Eubacteria are single-celled organisms capable of obtaining nutrition by using organic carbon, photosynthesis and chemosynthesis. Eubacteria may be categorized based on how they obtain nutrients.
Eubacteria may display both heterotrophic and autotrophic characteristics. Heterotrophic organisms obtain their nutrients through absorbing carbon from their food sources and comprise a vast majority of all living organisms.

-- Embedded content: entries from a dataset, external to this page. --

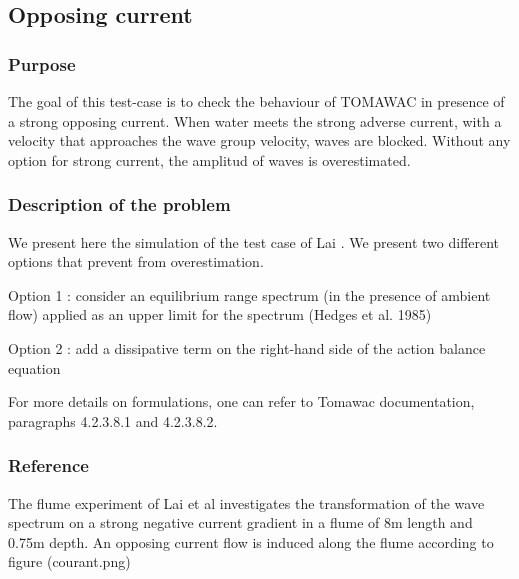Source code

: \subsection{Opposing current}
%

%
\subsubsection{Purpose}
%
The goal of this test-case is to check the behaviour of TOMAWAC in presence of a strong opposing current. When water meets the strong adverse current, with a velocity that approaches the wave group velocity, waves are blocked. Without any option for strong current, the amplitud of waves is overestimated.

%
\subsubsection{Description of the problem}
%
We present here the simulation of the test case of Lai \cite{lai}. We present two different options that prevent from overestimation.

Option 1 : consider an equilibrium range spectrum (in the presence of ambient flow) applied as an upper limit for the spectrum \cite{hedges} (Hedges et al. 1985)

Option 2 : add a dissipative term on the right-hand side of the action balance equation \cite{Westhuysen_2012}

For more details on formulations, one can refer to Tomawac documentation, paragraphs 4.2.3.8.1 and 4.2.3.8.2.

%
\subsubsection{Reference}
%
The flume experiment of Lai et al  \cite{lai} investigates the transformation of the wave spectrum on a strong negative current gradient in a flume of 8m length and 0.75m depth. An opposing current flow is induced along the flume according to figure (courant.png)


%
%
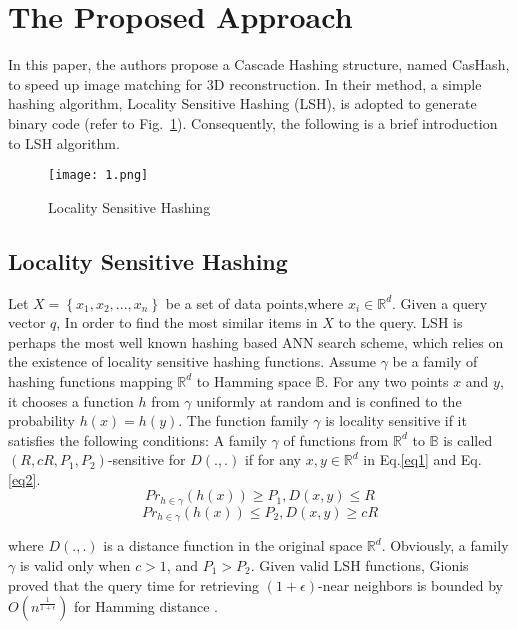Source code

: \documentclass[10pt,twocolumn,letterpaper]{article}
\begin{document}
\section{The Proposed Approach}
In this paper, the authors propose a Cascade Hashing structure, named CasHash, to speed up image matching for 3D reconstruction. In their method, a simple hashing algorithm, Locality Sensitive Hashing (LSH), is adopted to generate binary code (refer to Fig.~\ref{fig1}). Consequently, the following is  a brief introduction to LSH algorithm.
\begin{figure}[t]
  \centering
  \texttt{[image: 1.png]}\\
  \caption{Locality Sensitive Hashing}\label{fig1}
\end{figure}

\subsection{Locality Sensitive Hashing}
Let $X = \left \{ x_1,x_2,...,x_n\right \}$ be a set of data points,where $x_i \in \mathbb{R}^d$. Given a query vector $q$, In order to find the most similar items in $X$ to the query. LSH is perhaps the most well known hashing based ANN search scheme, which relies on the existence of locality sensitive hashing functions. Assume $\gamma$ be a family of hashing functions mapping $\mathbb{R}^d$ to Hamming space $\mathbb{B}$. For any two points $x$ and $y$, it chooses a function $h$ from $\gamma$  uniformly at random and is confined to the probability $h\left( x \right) = h\left( y \right)$. The function family $\gamma$ is locality sensitive if it satisfies the following conditions: A family $\gamma$ of functions from $\mathbb{R}^d$ to $\mathbb{B}$ is called $(R,cR,P_1,P_2)$-sensitive for $D\left(.,.\right)$ if for any $ x,y \in \mathbb{R}^d$ in Eq.\ref{eq1} and Eq.\ref{eq2}.
\begin{equation}
Pr_{h \in \gamma}\left(h\left(x \right)\right) \geq P_1,D\left(x,y\right) \leq R
\label{eq1}
\end{equation}
\begin{equation}
Pr_{h \in \gamma}\left(h\left (x \right)\right) \leq P_2,D\left(x,y\right) \geq cR
\label{eq2}
\end{equation}
\par
where $D\left(.,.\right)$ is a distance function in the original space
$\mathbb{R}^d$. Obviously, a family $\gamma$ is valid only when $c > 1$, and
$P_1 > P_2$. Given valid LSH functions, Gionis  proved
that the query time for retrieving $\left(1+\epsilon\right)$-near neighbors is
bounded by $O\left(n^{\frac{1}{1+\epsilon}}\right)$ for Hamming distance \cite{gionis1999similarity}.

{\small


}

 
\end{document}
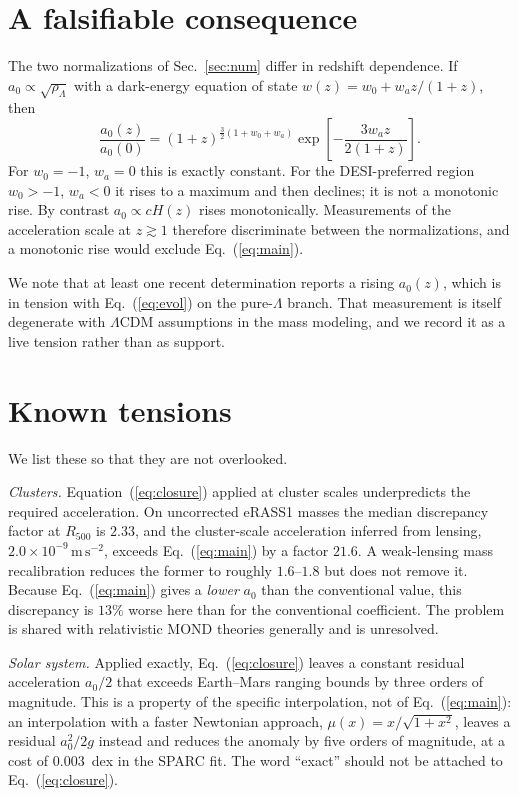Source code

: \documentclass[aps,prd,reprint,amsmath,amssymb,nofootinbib,superscriptaddress]{revtex4-2}
\begin{document}
\section{A falsifiable consequence}
\label{sec:test}

The two normalizations of Sec.~\ref{sec:num} differ in redshift dependence. If
$a_0\propto\sqrt{\rho_\Lambda}$ with a dark-energy equation of state
$w(z) = w_0 + w_a z/(1+z)$, then
\begin{equation}
\frac{a_0(z)}{a_0(0)} = (1+z)^{\frac32(1+w_0+w_a)}\exp\!\left[-\frac{3w_a z}{2(1+z)}\right].
\label{eq:evol}
\end{equation}
For $w_0=-1$, $w_a=0$ this is exactly constant. For the DESI-preferred region $w_0>-1$, $w_a<0$ it
rises to a maximum and then declines; it is not a monotonic rise. By contrast $a_0\propto cH(z)$ rises
monotonically. Measurements of the acceleration scale at $z\gtrsim1$ therefore discriminate between the
normalizations, and a monotonic rise would exclude Eq.~(\ref{eq:main}).

We note that at least one recent determination reports a rising $a_0(z)$, which is in tension with
Eq.~(\ref{eq:evol}) on the pure-$\Lambda$ branch. That measurement is itself degenerate with
$\Lambda$CDM assumptions in the mass modeling, and we record it as a live tension rather than as
support.

\section{Known tensions}

We list these so that they are not overlooked.

\emph{Clusters.} Equation~(\ref{eq:closure}) applied at cluster scales underpredicts the required
acceleration. On uncorrected eRASS1 masses the median discrepancy factor at $R_{500}$ is $2.33$, and the
cluster-scale acceleration inferred from lensing, $2.0\times10^{-9}\,\mathrm{m\,s^{-2}}$, exceeds
Eq.~(\ref{eq:main}) by a factor $21.6$. A weak-lensing mass recalibration reduces the former to roughly
$1.6$--$1.8$ but does not remove it. Because Eq.~(\ref{eq:main}) gives a \emph{lower} $a_0$ than the
conventional value, this discrepancy is $13\%$ worse here than for the conventional coefficient. The
problem is shared with relativistic MOND theories generally and is unresolved.

\emph{Solar system.} Applied exactly, Eq.~(\ref{eq:closure}) leaves a constant residual acceleration
$a_0/2$ that exceeds Earth--Mars ranging bounds by three orders of magnitude. This is a property of the
specific interpolation, not of Eq.~(\ref{eq:main}): an interpolation with a faster Newtonian approach,
$\mu(x) = x/\sqrt{1+x^2}$, leaves a residual $a_0^2/2g$ instead and reduces the anomaly by five orders
of magnitude, at a cost of $0.003$~dex in the SPARC fit. The word ``exact'' should not be attached to
Eq.~(\ref{eq:closure}).
\end{document}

Autotrophic organisms obtain food through a process known as photosynthesis, in which sunlight is utilized and converted into an energy source.
There are four main categories of eubacteria, which are based on their food sources. Photoautotrophs obtain their nutrients through sunlight and absorb carbon from the air. Chemoautotrophs use inorganic chemicals as an energy source and also absorb carbon from the air. Photoheterotrophs use sunlight while obtaining carbon from organic materials. Chemoheterotrophs obtain carbon in the same manner as photoheterotrophs, while their energy source is organic chemicals.
Eubacteria are resistant to many external influences and may survive for up to 50 years without nutrients. Eubacteria are essential to any ecosystem, as they are responsible for a large amount of the decomposition of organic and inorganic substances. They commonly act in a symbiotic manner with other forms of life, resulting in a balanced and beneficial association between the two organisms.